The Cuban government offers full scholarships to poor students from abroad, and many, including 90 or so Americans, have jumped at the chance of a free medical education, even with a bit of Communist theory thrown in.

“They are completing the dreams of our comandante,” said the dean, Dr. Juan D. Carrizo Estévez. “As he said, they are true missionaries, true apostles of health.”

It is a strong personal desire to practice medicine that drives the students here more than any affinity for Mr. Castro. Those from the United States in particular insist that they want to become doctors, not politicians. They recoil at the notion that they are propaganda tools for Cuba, as critics suggest.

“They ask no one to be political — it’s your choice,” said Jamar Williams, 27, of Brooklyn, a graduate of the State University of New York at Albany. “Many students decide to be political. They go to rallies and read political books. But you can lie low.”

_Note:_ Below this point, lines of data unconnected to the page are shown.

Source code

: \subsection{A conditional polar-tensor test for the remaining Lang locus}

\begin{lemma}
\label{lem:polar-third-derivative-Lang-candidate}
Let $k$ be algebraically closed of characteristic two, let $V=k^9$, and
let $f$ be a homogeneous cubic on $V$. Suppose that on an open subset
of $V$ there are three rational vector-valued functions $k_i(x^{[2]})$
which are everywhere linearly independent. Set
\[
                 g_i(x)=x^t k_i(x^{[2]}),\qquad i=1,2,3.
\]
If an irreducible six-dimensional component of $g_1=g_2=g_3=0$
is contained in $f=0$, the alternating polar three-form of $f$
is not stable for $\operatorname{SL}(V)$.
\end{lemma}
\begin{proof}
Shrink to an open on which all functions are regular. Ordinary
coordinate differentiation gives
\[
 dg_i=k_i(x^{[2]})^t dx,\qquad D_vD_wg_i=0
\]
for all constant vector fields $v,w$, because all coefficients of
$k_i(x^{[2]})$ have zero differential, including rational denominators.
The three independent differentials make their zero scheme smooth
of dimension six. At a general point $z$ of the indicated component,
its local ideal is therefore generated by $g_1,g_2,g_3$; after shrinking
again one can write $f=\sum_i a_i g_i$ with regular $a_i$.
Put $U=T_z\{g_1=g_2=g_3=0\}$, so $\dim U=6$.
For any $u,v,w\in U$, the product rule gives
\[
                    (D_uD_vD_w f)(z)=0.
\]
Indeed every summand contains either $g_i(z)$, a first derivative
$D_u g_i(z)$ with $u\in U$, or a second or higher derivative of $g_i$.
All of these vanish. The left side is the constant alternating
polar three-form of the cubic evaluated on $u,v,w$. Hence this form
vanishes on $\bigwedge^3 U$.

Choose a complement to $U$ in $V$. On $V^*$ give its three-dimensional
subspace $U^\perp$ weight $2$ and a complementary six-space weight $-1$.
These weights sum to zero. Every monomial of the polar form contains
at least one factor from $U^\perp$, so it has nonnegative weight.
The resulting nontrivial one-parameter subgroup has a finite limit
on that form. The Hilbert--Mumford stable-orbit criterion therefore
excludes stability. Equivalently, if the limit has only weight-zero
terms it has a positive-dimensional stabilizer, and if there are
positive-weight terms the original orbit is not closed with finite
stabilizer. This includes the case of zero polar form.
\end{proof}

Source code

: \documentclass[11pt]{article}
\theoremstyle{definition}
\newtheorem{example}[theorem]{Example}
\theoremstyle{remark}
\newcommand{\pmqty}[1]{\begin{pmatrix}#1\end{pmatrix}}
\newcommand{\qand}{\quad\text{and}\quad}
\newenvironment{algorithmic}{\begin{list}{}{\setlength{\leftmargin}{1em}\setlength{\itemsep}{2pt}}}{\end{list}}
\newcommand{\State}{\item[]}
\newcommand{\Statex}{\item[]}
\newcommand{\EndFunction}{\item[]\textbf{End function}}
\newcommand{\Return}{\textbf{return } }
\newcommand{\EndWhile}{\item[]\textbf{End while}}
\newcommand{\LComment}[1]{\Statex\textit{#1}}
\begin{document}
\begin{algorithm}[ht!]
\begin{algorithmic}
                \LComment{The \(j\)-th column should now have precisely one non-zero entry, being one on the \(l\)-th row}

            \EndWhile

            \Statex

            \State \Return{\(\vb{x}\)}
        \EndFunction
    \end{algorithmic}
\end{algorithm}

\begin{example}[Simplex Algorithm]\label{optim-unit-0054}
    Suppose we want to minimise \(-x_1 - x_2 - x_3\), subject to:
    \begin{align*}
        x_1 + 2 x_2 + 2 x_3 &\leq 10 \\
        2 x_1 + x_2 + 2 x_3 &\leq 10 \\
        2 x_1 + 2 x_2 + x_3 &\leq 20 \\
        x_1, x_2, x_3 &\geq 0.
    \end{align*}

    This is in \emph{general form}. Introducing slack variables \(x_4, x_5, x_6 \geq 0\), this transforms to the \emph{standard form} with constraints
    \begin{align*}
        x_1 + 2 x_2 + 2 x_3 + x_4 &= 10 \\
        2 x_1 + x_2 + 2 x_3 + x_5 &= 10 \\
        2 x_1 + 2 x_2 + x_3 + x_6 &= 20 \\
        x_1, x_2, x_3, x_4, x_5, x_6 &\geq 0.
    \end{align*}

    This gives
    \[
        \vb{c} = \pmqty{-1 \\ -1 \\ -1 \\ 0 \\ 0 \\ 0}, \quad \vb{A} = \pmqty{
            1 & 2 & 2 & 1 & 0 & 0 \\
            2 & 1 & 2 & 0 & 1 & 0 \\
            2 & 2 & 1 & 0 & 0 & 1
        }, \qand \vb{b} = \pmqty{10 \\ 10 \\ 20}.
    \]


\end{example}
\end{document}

Still, the Cuban authorities are eager to show off this school as a sign of the country’s compassion and its standing in the world. And some students cannot help responding to the sympathetic portrayal of Mr. Castro, whom the United States government tars as a dictator who suppresses his people.

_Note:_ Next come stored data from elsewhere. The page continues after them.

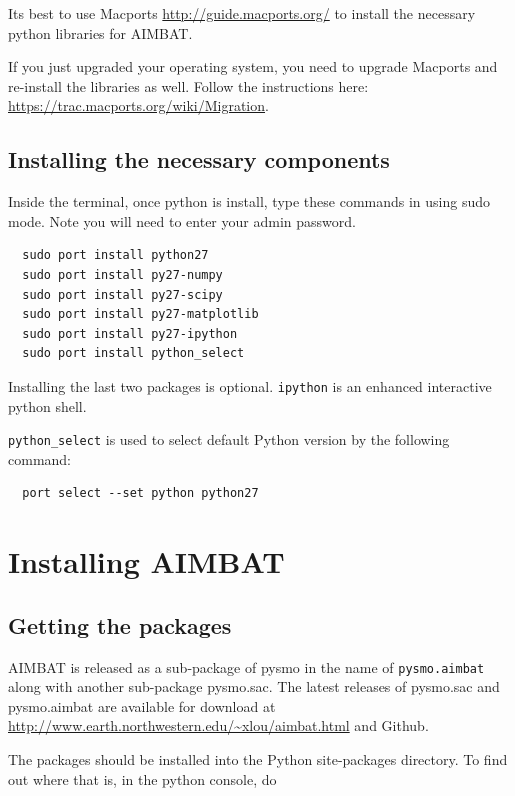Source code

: \documentclass[letterpaper,10pt]{article}
\begin{document}
Its best to use Macports \url{http://guide.macports.org/} to install the necessary python libraries for AIMBAT. 

If you just upgraded your operating system, you need to upgrade Macports and re-install the libraries as well. Follow the instructions here: \url{https://trac.macports.org/wiki/Migration}.

\subsection{Installing the necessary components}

Inside the terminal, once python is install, type these commands in using sudo mode. Note you will need to enter your admin password.

\begin{verbatim}
  sudo port install python27
  sudo port install py27-numpy
  sudo port install py27-scipy
  sudo port install py27-matplotlib
  sudo port install py27-ipython
  sudo port install python_select
\end{verbatim}

Installing the last two packages is optional. \verb"ipython" is an enhanced interactive python shell.

\verb"python_select" is used to select default Python version by the following command:

\begin{verbatim}
  port select --set python python27
\end{verbatim}


\section{Installing AIMBAT}

\subsection{Getting the packages}

AIMBAT is released as a sub-package of pysmo in the name of \verb"pysmo.aimbat" along with
another sub-package pysmo.sac. The latest releases of pysmo.sac and pysmo.aimbat are
available for download at \url{http://www.earth.northwestern.edu/~xlou/aimbat.html} and Github. 

The packages should be installed into the Python site-packages directory. To find out where that is, in the python console, do
\end{document}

“In my country many see Fidel Castro as a bad leader,” said Rolando Bonilla, 23, a Panamanian who is in his second year of the six-year program. “My view has changed. I now know what he represents for this country. I identify with him.”

Fátima Flores, 20, of Mexico sympathized with Mr. Castro’s government even before she was accepted for the program. “When we become doctors we can spread his influence,” she said. “Medicine is not just something scientific. It’s a way of serving the public. Look at Che.”

Che Guevara was an Argentine medical doctor before he became a revolutionary who fought alongside Mr. Castro in the rugged reaches of eastern Cuba and then lost his life in Bolivia while further spreading the cause.

Tahirah Benyard, 27, a first-year student from Newark, said it was Cuba’s offer to send doctors to New Orleans after Hurricane Katrina, which was rejected by the Bush administration, that prompted her to take a look at medical education in Cuba.

“I saw my people dying,” she said. “There was no one willing to help. The government was saying everything is going to be fine.”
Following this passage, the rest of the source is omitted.